A Beginner’s Guide to: Thor
The Marvel Cinematic Universe has an enormous fanbase, both comics fans and folks who prefer their superheroes on screen. I’m sure some of our readers are like me; before 2011 I’d never really picked up a comic. It’s intimidating to jump into a whole new medium, especially one known for sprawling, ever-changing timelines. I’m going to use this column to help ease folks into the world of comics by recommending good places to start for big characters as well as more accessible, self-contained series.
It was Thor that made me want to jump into comics, and given that Thor 2: The Dark World will be released in a few months, now is a great time to get some reading done.
Norse god Thor first appeared in Journey into Mystery #83, written by Stan Lee and Larry Lieber with art by Jack Kirby. Until that point, Journey into Mystery had been an anthology comic, but it became Thor’s series until Thor Volume 1 began with issue 126.
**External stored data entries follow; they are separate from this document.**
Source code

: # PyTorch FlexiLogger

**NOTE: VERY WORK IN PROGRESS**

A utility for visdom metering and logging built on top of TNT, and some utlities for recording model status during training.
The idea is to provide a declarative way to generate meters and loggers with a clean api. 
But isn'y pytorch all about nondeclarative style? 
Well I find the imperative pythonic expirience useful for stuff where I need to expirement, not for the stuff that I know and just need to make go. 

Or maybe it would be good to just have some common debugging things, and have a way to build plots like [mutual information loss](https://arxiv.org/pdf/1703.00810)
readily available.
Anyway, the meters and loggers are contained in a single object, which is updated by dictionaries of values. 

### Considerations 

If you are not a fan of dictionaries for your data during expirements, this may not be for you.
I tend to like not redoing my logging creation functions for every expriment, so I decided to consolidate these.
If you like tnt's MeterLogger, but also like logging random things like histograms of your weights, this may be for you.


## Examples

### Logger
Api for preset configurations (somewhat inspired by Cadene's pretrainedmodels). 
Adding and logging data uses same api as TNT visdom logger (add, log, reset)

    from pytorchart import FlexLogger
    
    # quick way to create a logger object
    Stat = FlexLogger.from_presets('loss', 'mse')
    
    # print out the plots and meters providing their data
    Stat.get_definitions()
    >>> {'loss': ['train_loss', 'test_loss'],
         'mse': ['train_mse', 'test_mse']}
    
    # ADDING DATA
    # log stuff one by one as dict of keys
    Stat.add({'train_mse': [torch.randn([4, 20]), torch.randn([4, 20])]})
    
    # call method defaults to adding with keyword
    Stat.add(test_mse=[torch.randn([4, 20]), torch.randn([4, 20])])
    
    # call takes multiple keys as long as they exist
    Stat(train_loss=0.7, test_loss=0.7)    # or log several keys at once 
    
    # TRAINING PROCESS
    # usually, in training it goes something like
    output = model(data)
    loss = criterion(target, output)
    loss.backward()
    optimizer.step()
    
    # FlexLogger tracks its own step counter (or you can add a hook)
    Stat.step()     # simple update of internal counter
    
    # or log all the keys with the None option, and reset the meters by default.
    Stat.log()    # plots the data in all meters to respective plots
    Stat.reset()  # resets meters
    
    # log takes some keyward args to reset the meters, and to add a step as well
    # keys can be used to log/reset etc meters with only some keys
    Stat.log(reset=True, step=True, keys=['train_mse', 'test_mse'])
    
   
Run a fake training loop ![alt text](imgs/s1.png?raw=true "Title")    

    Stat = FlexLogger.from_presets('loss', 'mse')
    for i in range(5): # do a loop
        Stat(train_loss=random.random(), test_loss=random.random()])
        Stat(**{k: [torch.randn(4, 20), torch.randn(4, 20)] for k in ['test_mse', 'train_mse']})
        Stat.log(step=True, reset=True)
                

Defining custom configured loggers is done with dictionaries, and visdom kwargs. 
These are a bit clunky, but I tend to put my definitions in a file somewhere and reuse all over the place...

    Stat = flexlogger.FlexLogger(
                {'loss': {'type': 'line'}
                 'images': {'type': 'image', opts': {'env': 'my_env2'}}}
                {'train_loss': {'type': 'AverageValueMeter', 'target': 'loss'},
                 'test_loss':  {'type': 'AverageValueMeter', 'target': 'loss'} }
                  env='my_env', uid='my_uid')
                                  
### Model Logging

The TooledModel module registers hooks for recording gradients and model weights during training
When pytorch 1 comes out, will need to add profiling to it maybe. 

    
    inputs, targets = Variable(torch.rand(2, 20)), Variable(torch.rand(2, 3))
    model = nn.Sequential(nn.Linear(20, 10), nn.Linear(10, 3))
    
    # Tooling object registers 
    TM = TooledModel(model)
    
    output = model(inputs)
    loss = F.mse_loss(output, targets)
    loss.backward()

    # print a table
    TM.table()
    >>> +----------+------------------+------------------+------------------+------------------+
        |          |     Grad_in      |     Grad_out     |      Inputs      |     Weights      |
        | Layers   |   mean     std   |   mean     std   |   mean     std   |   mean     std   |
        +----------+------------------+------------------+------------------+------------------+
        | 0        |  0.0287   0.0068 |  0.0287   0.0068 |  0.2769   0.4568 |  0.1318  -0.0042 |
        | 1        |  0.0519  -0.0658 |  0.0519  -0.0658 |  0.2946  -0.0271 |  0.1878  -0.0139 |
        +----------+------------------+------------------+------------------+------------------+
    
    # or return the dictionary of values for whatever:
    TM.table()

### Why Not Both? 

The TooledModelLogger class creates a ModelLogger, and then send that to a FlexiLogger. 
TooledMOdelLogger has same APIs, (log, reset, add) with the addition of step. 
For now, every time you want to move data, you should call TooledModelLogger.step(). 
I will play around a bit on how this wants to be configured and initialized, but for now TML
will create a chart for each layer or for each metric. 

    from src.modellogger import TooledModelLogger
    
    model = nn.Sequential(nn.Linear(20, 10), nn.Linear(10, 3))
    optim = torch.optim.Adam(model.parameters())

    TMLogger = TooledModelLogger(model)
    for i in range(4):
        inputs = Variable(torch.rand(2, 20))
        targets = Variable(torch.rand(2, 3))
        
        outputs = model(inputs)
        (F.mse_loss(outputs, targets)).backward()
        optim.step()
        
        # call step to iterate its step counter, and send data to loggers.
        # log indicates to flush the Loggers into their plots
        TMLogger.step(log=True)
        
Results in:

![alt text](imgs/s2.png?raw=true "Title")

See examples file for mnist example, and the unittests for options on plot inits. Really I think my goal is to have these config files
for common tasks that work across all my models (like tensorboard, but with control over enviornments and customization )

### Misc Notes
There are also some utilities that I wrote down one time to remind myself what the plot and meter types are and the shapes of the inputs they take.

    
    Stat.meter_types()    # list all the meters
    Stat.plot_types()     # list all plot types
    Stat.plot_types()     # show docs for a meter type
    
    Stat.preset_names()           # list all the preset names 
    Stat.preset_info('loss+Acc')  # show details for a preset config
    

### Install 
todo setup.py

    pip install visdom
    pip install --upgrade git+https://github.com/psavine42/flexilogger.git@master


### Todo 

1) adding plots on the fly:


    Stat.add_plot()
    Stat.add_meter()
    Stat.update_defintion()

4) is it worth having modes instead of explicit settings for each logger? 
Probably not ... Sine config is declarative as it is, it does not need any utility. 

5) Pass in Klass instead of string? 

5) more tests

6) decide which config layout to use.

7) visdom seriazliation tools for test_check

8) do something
Thor, the golden prince of Asgard, is banished to Earth for being too headstrong and cocky. His father Odin (king of the Norse gods) forces him to share a body with crippled doctor Donald Blake, only becoming Thor by striking his cane (which becomes Thor’s Uru hammer, Mjolnir) against the ground. Alongside Iron Man, Ant Man & Wasp, the Hulk, and soon Captain America, Thor was on the original roster of the Avengers, and has been a relatively steady member ever since. As an Avenger and on his own, Thor has battled his own brother, Loki, and all kinds of threats from Earth, Asgard, and beyond.
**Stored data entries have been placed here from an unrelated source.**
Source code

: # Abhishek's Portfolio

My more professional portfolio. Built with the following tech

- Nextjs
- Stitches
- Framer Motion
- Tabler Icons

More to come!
Self-Contained Series: Thor: The Mighty Avenger
Written by Roger Landgridge with art by Chris Samnee, this series is a delightful way to experience Thor comics for the first time. Landgridge’s script is sweet and funny, painting Thor very much as the affable puppy dog we met in the first movie, and Samnee’s art is adorable and highly accessible. This series exists in its own world, which means you don’t have to have 50+ years of Marvel history under your belt to read it. Each issue is more or less self-contained, and they often feature the cute adventures of Thor and Jane Foster, who in this version works in a museum. This series will feature familiar faces for movie fans, like the Warriors Three (sans Sif unfortunately), Heimdall, and Tony Stark, but you’ll also meet some new Marvel characters such as Ant-Man (who has been graced with an upcoming movie), the Wasp, and Namor the Sub-Mariner. The series was tragically cancelled after 8 issues, but that makes it a quick and easy read.
Main Marvel Continuity: Thor (2008)
If you’d prefer a series that is more plugged into the rest of the Marvel Universe, you should check out J Michael Straczynski’s run on the series, beginning in 2008. All of the gods had died in Ragnarok a few years before the series started, which allows Straczynski to reintroduce the characters and their world. You’ll probably need to do a bit of Wikipedia’ing sometimes, but the series is pretty easy to read, and with Olivier Coipel’s incredible art, it’s fun to read. This series is a great way to ease into the rest of Marvel and to get a feeling for the supporting cast and mythology of Marvel’s Asgard, which is richer and more populated than the film version. It’s worth reading at least the first 4 trade paperbacks, about 16 issues, but the writers who follow Straczynski vary in quality.
Marvel recently rebooted the comics with Thor: God of Thunder which has stunning artwork by Esad Ribic, but I found the story lacklustre, and it certainly doesn’t feel anything like the films, if they’re your starting point.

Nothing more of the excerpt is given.